The fishing at Hallstatt is at Obertraun. There is a level stretch of land above the lake, where the river flows peaceably, and the fish have leisure to feed and grow. It is leased to a peasant, who makes a business of supplying the hotels with fish. He was quite willing to give permission to an angler; and I engaged one of his sons, a capital young fellow, whose natural capacities for good fellowship were only hampered by a most extraordinary German dialect, to row me across the lake, and carry the net and a small green barrel full of water to keep the fish alive, according to the custom of the country. The first day we had only four trout large enough to put into the barrel; the next day I think there were six; the third day, I remember very well, there were ten. They were pretty creatures, weighing from half a pound to a pound each, and coloured as daintily as bits of French silk, in silver gray with faint pink spots.
There was plenty to do at Hallstatt in the mornings. An hour’s walk from the town there was a fine waterfall, three hundred feet high. On the side of the mountain above the lake was one of the salt-mines for which the region is celebrated. It has been worked for ages by many successive races, from the Celt downward. Perhaps even the men of the Stone Age knew of it, and came hither for seasoning to make the flesh of the cave-bear and the mammoth more palatable. Modern pilgrims are permitted to explore the long, wet, glittering galleries with a guide, and slide down the smooth wooden rollers which join the different levels of the mines. This pastime has the same fascination as sliding down the balusters; and it is said that even queens and princesses have been delighted with it. This is a touching proof of the fundamental simplicity and unity of our human nature.
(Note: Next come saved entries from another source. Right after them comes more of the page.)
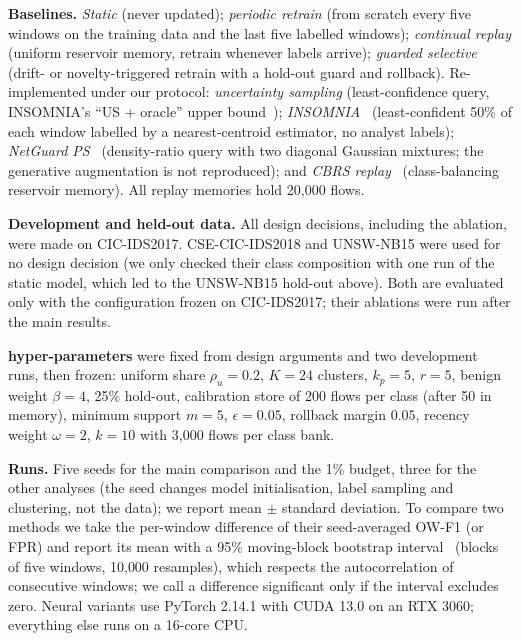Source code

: \textbf{Baselines.} \emph{Static} (never updated); \emph{periodic retrain} (from scratch every five windows on
the training data and the last five labelled windows); \emph{continual replay} (uniform reservoir memory, retrain
whenever labels arrive); \emph{guarded selective} (drift- or novelty-triggered retrain with a hold-out guard and
rollback). Re-implemented under our protocol: \emph{uncertainty sampling} (least-confidence query, INSOMNIA's
``US + oracle'' upper bound~\cite{andresini2021insomnia}); \emph{INSOMNIA}~\cite{andresini2021insomnia}
(least-confident 50\% of each window labelled by a nearest-centroid estimator, no analyst labels);
\emph{NetGuard PS}~\cite{gupta2025netguard} (density-ratio query with two diagonal Gaussian mixtures; the
generative augmentation is not reproduced); and \emph{CBRS replay}~\cite{chrysakis2020online,amalapuram2023augmented}
(class-balancing reservoir memory). All replay memories hold 20{,}000 flows.

\textbf{Development and held-out data.} All design decisions, including the ablation, were made on
CIC-IDS2017. CSE-CIC-IDS2018 and UNSW-NB15 were used for no design decision (we only checked their class
composition with one run of the static model, which led to the UNSW-NB15 hold-out above). Both are
evaluated only with the configuration frozen on CIC-IDS2017; their ablations were run after the main results.

\textbf{\nova{} hyper-parameters} were fixed from design arguments and two development runs, then frozen:
uniform share $\rho_u = 0.2$, $K = 24$ clusters, $k_p = 5$, $r = 5$, benign weight $\beta = 4$, 25\% hold-out,
calibration store of 200 flows per class (after 50 in memory), minimum support $m = 5$, $\epsilon = 0.05$,
rollback margin $0.05$, recency weight $\omega = 2$, $k = 10$ with 3{,}000 flows per class bank.

\textbf{Runs.} Five seeds for the main comparison and the 1\% budget, three for the other analyses (the seed
changes model initialisation, label sampling and clustering, not the data); we report mean $\pm$ standard
deviation. To compare two methods we take the
per-window difference of their seed-averaged OW-F1 (or FPR) and report its mean with a 95\% moving-block bootstrap
interval~\cite{kunsch1989jackknife} (blocks of five windows, 10{,}000 resamples), which respects the autocorrelation of consecutive windows;
we call a difference significant only if the interval excludes zero. Neural variants use PyTorch 2.14.1 with CUDA
13.0 on an RTX 3060; everything else runs on a 16-core CPU.

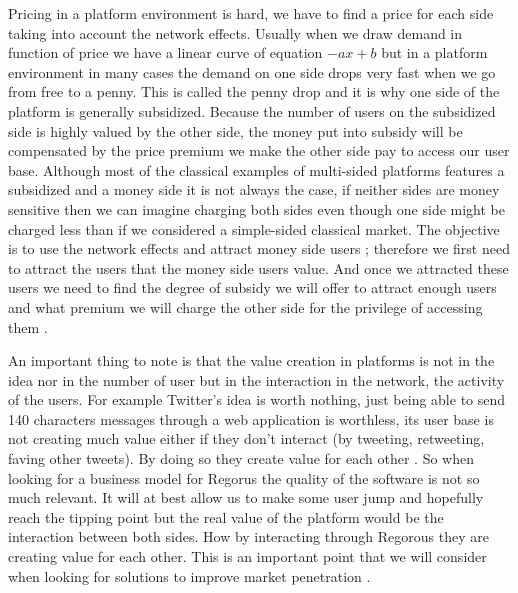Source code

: \documentclass[10pt]{report}
\begin{document}
Pricing in a platform environment is hard, we have to find a price for each side taking into account the network effects. Usually when we draw demand in function of price we have a linear curve of equation $-ax + b$ but in a platform environment in many cases the demand on one side drops very fast when we go from free to a penny. This is called the penny drop and it is why one side of the platform is generally subsidized. Because the number of users on the subsidized side is highly valued by the other side, the money put into subsidy will be compensated by the price premium we make the other side pay to access our user base. Although most of the classical examples of multi-sided platforms features a subsidized and a money side it is not always the case, if neither sides are money sensitive then we can imagine charging both sides even though one side might be charged less than if we considered a simple-sided classical market.
The objective is to use the network effects and attract money side users ; therefore we first need to attract the users that the money side users value. And once we attracted these users we need to find the degree of subsidy we will offer to attract enough users and what premium we will charge the other side for the privilege of accessing them \autocite{rochet2003platform}.

An important thing to note is that the value creation in platforms is not in the idea nor in the number of user but in the interaction in the network, the activity of the users. For example Twitter's idea is worth nothing, just being able to send 140 characters messages through a web application is worthless, its user base is not creating much value either if they don't interact (by tweeting, retweeting, faving other tweets). By doing so they create value for each other \autocite{Choudary2014}. So when looking for a business model for Regorus the quality of the software is not so much relevant. It will at best allow us to make some user jump and hopefully reach the tipping point but the real value of the platform would be the interaction between both sides. How by interacting through Regorous they are creating value for each other. This is an important point that we will consider when looking for solutions to improve market penetration \autocite{economides2006}.
\end{document}
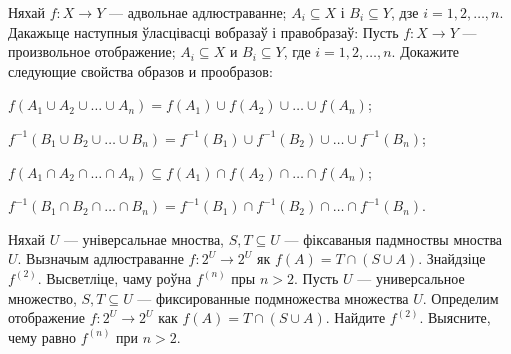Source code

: 




\begin{problemList}

\problemItemWithCommonPart
{Няхай $f \colon X \to Y$ --- адвольнае адлюстраванне;
$A_i \subseteq X$ і $B_i \subseteq Y$, дзе $i = 1, 2, \ldots, n$. 
Дакажыце наступныя ўласцівасці вобразаў і правобразаў:}
{Пусть $f \colon X \to Y$ --- произвольное отображение; 
$A_i \subseteq X$ и $B_i \subseteq Y$, где $i = 1, 2, \ldots, n$.
Докажите следующие свойства образов и прообразов:}
{%
\begin{belarusianEnumerate}
	
\item $f(A_1 \cup A_2 \cup \ldots \cup A_n) = f(A_1) \cup f(A_2) \cup \ldots \cup f(A_n)$;

\item $f^{-1}(B_1 \cup B_2 \cup \ldots \cup B_n) = f^{-1}(B_1) \cup f^{-1}(B_2) \cup \ldots \cup f^{-1}(B_n)$;

\item $f(A_1 \cap A_2 \cap \ldots \cap A_n) \subseteq f(A_1) \cap f(A_2) \cap \ldots \cap f(A_n)$;

\item $f^{-1}(B_1 \cap B_2 \cap \ldots \cap B_n) = f^{-1}(B_1) \cap f^{-1}(B_2) \cap \ldots \cap f^{-1}(B_n)$.
	
\end{belarusianEnumerate}
}

\bigskip

\problemItemSimple
{Няхай $U$ --- універсальнае мноства, $S, T \subseteq U$ --- фіксаваныя падмноствы мноства $U$. Вызначым адлюстраванне $f \colon 2^U \to 2^U$ як $f(A) = T \cap (S \cup A)$. Знайдзіце $f^{(2)}$. Высветліце, чаму роўна $f^{(n)}$ пры $n > 2$.}
{Пусть $U$ --- универсальное множество, $S, T \subseteq U$ --- фиксированные подмножества множества $U$. Определим отображение $f \colon 2^U \to 2^U$ как $f(A) = T \cap (S \cup A)$. Найдите $f^{(2)}$. Выясните, чему равно $f^{(n)}$ при $n > 2$.}

\bigskip


\end{problemList}
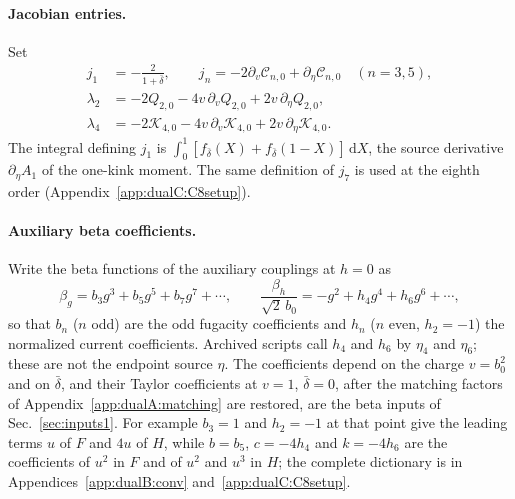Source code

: \documentclass[11pt,a4paper]{article}
\numberwithin{equation}{section}
\newcommand{\dd}{\,\mathrm d}
\newcommand{\db}{\bar\delta}
\begin{document}
\paragraph{Jacobian entries.} Set
\begin{equation}
\begin{aligned}
 j_1&=-\frac{2}{1+\db},\qquad j_n=-2\partial_v\mathcal C_{n,0}+\partial_\eta\mathcal C_{n,0}\quad(n=3,5),\\
 \lambda_2&=-2Q_{2,0}-4v\,\partial_vQ_{2,0}+2v\,\partial_\eta Q_{2,0},\\
 \lambda_4&=-2\mathcal K_{4,0}-4v\,\partial_v\mathcal K_{4,0}+2v\,\partial_\eta\mathcal K_{4,0}.
\end{aligned}
\label{eq:dualA:jacobian}
\end{equation}
The integral defining $j_1$ is $\int_0^1[f_{\db}(X)+f_{\db}(1-X)]\dd X$, the source derivative $\partial_\eta A_1$ of
the one-kink moment. The same definition of $j_7$ is used at the eighth order (Appendix~\ref{app:dualC:C8setup}).

\paragraph{Auxiliary beta coefficients.} Write the beta functions of the auxiliary couplings at $h=0$ as
\begin{equation}
 \beta_g=b_3g^3+b_5g^5+b_7g^7+\cdots,\qquad
 \frac{\beta_h}{\sqrt2\,b_0}=-g^2+h_4g^4+h_6g^6+\cdots,
 \label{eq:dualA:auxbeta}
\end{equation}
so that $b_n$ ($n$ odd) are the odd fugacity coefficients and $h_n$ ($n$ even, $h_2=-1$) the normalized current
coefficients. Archived scripts call $h_4$ and $h_6$ by $\eta_4$ and $\eta_6$; these are not the endpoint source $\eta$.
The coefficients depend on the charge $v=b_0^2$ and on $\db$, and their Taylor coefficients at $v=1$, $\db=0$, after
the matching factors of Appendix~\ref{app:dualA:matching} are restored, are the beta inputs of
Sec.~\ref{sec:inputs1}. For example $b_3=1$ and $h_2=-1$ at that point give the leading terms $u$ of $F$ and $4u$ of
$H$, while $b=b_5$, $c=-4h_4$ and $k=-4h_6$ are the coefficients of $u^2$ in $F$ and of $u^2$ and $u^3$ in $H$; the complete dictionary is in Appendices~\ref{app:dualB:conv} and~\ref{app:dualC:C8setup}.
\end{document}
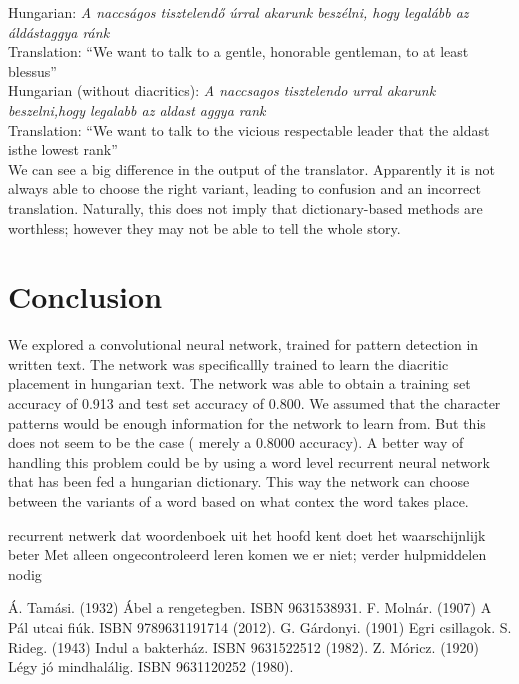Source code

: \documentclass[11pt]{article}
\def\tab{\hspace*{1cm}}
\begin{document}
\tab Hungarian: \textit{A naccságos tisztelendő úrral akarunk beszélni, hogy legalább az áldást\break\tab aggya ránk}\\
\tab Translation: ``We want to talk to a gentle, honorable gentleman, to at least bless\break\tab us''\\[2mm]
\tab Hungarian (without diacritics): \textit{A naccsagos tisztelendo urral akarunk beszelni,\break\tab hogy legalabb az aldast aggya rank}\\
\tab Translation: ``We want to talk to the vicious respectable leader that the aldast is\break\tab the lowest rank''\\[2mm]
We can see a big difference in the output of the translator. Apparently it is not always able to choose the right variant, leading to confusion and an incorrect translation. Naturally, this does not imply that dictionary-based methods are worthless; however they may not be able to tell the whole story.
\newpage
\section{Conclusion}
We explored a convolutional neural network, trained for pattern detection in written text. The network was specificallly trained to learn the diacritic placement in hungarian text. The network was able to obtain a training set accuracy of 0.913 and test set accuracy of 0.800. We assumed that the character patterns would be enough information for the network to learn from. But this does not seem to be the case ( merely a 0.8000 accuracy). A better way of handling this problem could be by using a word level recurrent neural network that has been fed a hungarian dictionary. This way the network can choose between the variants of a word based on what contex the word takes place. 


recurrent netwerk dat woordenboek uit het hoofd kent doet het waarschijnlijk beter
Met alleen ongecontroleerd leren komen we er niet; verder hulpmiddelen nodig
\vspace*{\fill}
\begin{thebibliography}{x}
Á. Tamási. (1932) Ábel a rengetegben. ISBN 9631538931.
F. Molnár. (1907) A Pál utcai fiúk. 	ISBN 9789631191714 (2012).
G. Gárdonyi. (1901) Egri csillagok.
S. Rideg. (1943) Indul a bakterház. ISBN 9631522512 (1982).
Z. Móricz. (1920) Légy jó mindhalálig. ISBN 9631120252 (1980).
\end{thebibliography}
\end{document}
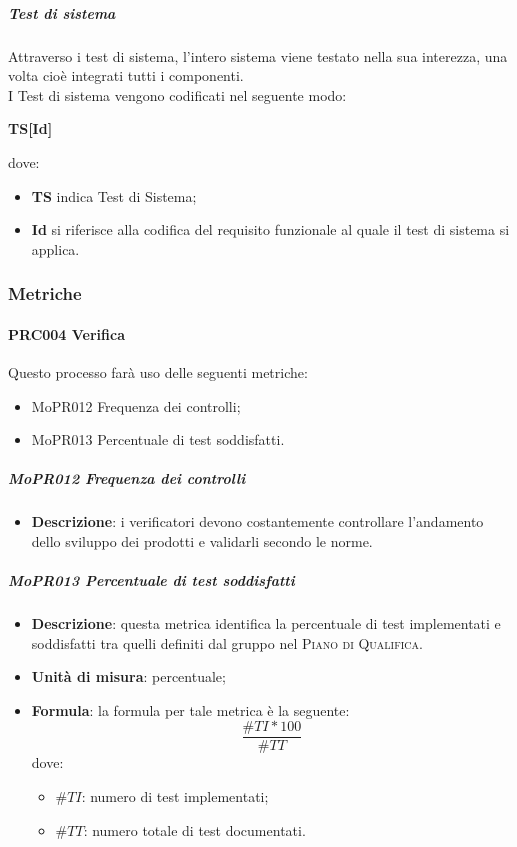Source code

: \documentclass[../norme-di-progetto.tex]{subfiles}
\begin{document}
\subparagraph*{Test di sistema}
Attraverso i test di sistema, l'intero sistema viene testato nella sua interezza, una volta cioè integrati tutti i componenti. \\
I Test di sistema vengono codificati nel seguente modo:
\begin{center}
  \centering
  \textbf{TS[Id]}
\end{center} dove:
\begin{itemize}
  \item \textbf{TS} indica Test di Sistema;
  \item \textbf{Id} si riferisce alla codifica del requisito funzionale al quale il test di sistema si applica.
\end{itemize}

\subsubsection{Metriche}
\paragraph{PRC004 Verifica}
Questo processo farà uso delle seguenti metriche:
\begin{itemize}
  \item MoPR012 Frequenza dei controlli;
  \item MoPR013 Percentuale di test soddisfatti.
\end{itemize}
\subparagraph{MoPR012 Frequenza dei controlli}
\begin{itemize}
  \item \textbf{Descrizione}: i verificatori devono costantemente controllare l'andamento dello sviluppo dei prodotti e validarli secondo le norme.
\end{itemize}

\subparagraph{MoPR013 Percentuale di test soddisfatti}
\begin{itemize}
  \item \textbf{Descrizione}: questa metrica identifica la percentuale di test implementati e soddisfatti tra quelli definiti dal gruppo nel \textsc{Piano di Qualifica}.
  \item \textbf{Unità di misura}: percentuale;
  \item \textbf{Formula}: la formula per tale metrica è la seguente:
  \begin{displaymath}
    \frac{\#TI * 100}{\#TT}
  \end{displaymath}
  dove:
  \begin{itemize}
    \item $ \#TI $: numero di test implementati;
    \item $ \#TT $: numero totale di test documentati.
  \end{itemize}
\end{itemize}
\end{document}

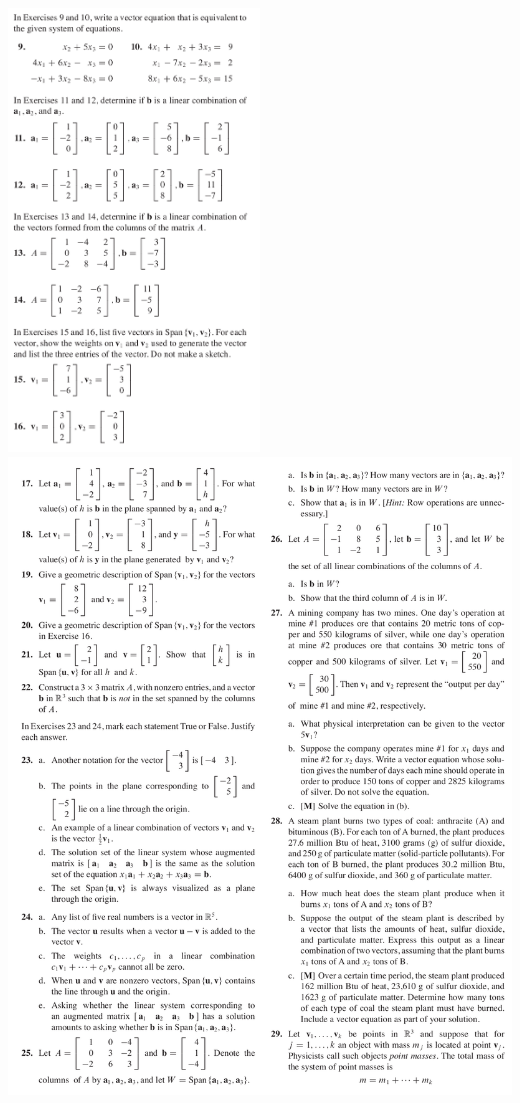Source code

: \documentclass[a4paper,11pt,reqno]{amsart}
\numberwithin{equation}{section}
\begin{document}
\includegraphics[width=0.5\textwidth]{exercises/ve_1.png}
\newpage
\includegraphics[width=\textwidth]{exercises/ve_2.png}
\newpage
\end{document}

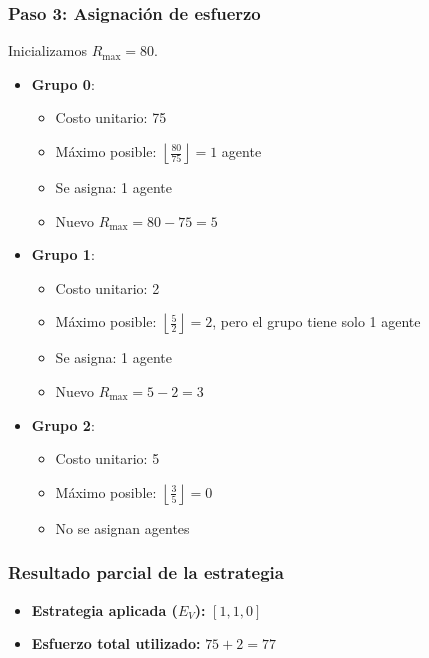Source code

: \documentclass[11pt,letter]{article}
\begin{document}
\subsubsection*{Paso 3: Asignación de esfuerzo}

Inicializamos $R_{\text{max}} = 80$.

\begin{itemize}
    \item \textbf{Grupo 0}:
        \begin{itemize}
            \item Costo unitario: 75
            \item Máximo posible: $\left\lfloor \frac{80}{75} \right\rfloor = 1$ agente
            \item Se asigna: 1 agente
            \item Nuevo $R_{\text{max}} = 80 - 75 = 5$
        \end{itemize}

    \item \textbf{Grupo 1}:
        \begin{itemize}
            \item Costo unitario: 2
            \item Máximo posible: $\left\lfloor \frac{5}{2} \right\rfloor = 2$, pero el grupo tiene solo 1 agente
            \item Se asigna: 1 agente
            \item Nuevo $R_{\text{max}} = 5 - 2 = 3$
        \end{itemize}

    \item \textbf{Grupo 2}:
        \begin{itemize}
            \item Costo unitario: 5
            \item Máximo posible: $\left\lfloor \frac{3}{5} \right\rfloor = 0$
            \item No se asignan agentes
        \end{itemize}
\end{itemize}

\subsubsection*{Resultado parcial de la estrategia}

\begin{itemize}
    \item \textbf{Estrategia aplicada ($E_V$): } $[1, 1, 0]$
    \item \textbf{Esfuerzo total utilizado:} $75 + 2 = 77$
\end{itemize}
\end{document}
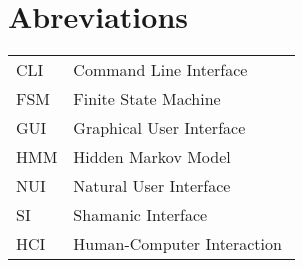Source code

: \chapter*{Abreviations}

\begin{flushleft}
\begin{tabular}{l p{0.8\linewidth}}
CLI     & Command Line Interface\\
FSM     & Finite State Machine\\
GUI     & Graphical User Interface\\
HMM     & Hidden Markov Model\\
NUI     & Natural User Interface\\
SI      & Shamanic Interface\\
HCI     & Human-Computer Interaction
\end{tabular}
\end{flushleft}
But by far the best excursion from Hallstatt was an all-day trip to the Zwieselalp—a mountain which seems to have been especially created as a point of view. From the bare summit you look right into the face of the huge, snowy Dachstein, with the wild lake of Gosau gleaming at its foot; and far away on the other side your vision ranges over a confusion of mountains, with all the white peaks of the Tyrol stretched along the horizon. Such a wide outlook as this helps the fisherman to enjoy the narrow beauties of his little rivers. No sport is at its best without interruption and contrast. To appreciate wading, one ought to climb a little on odd days.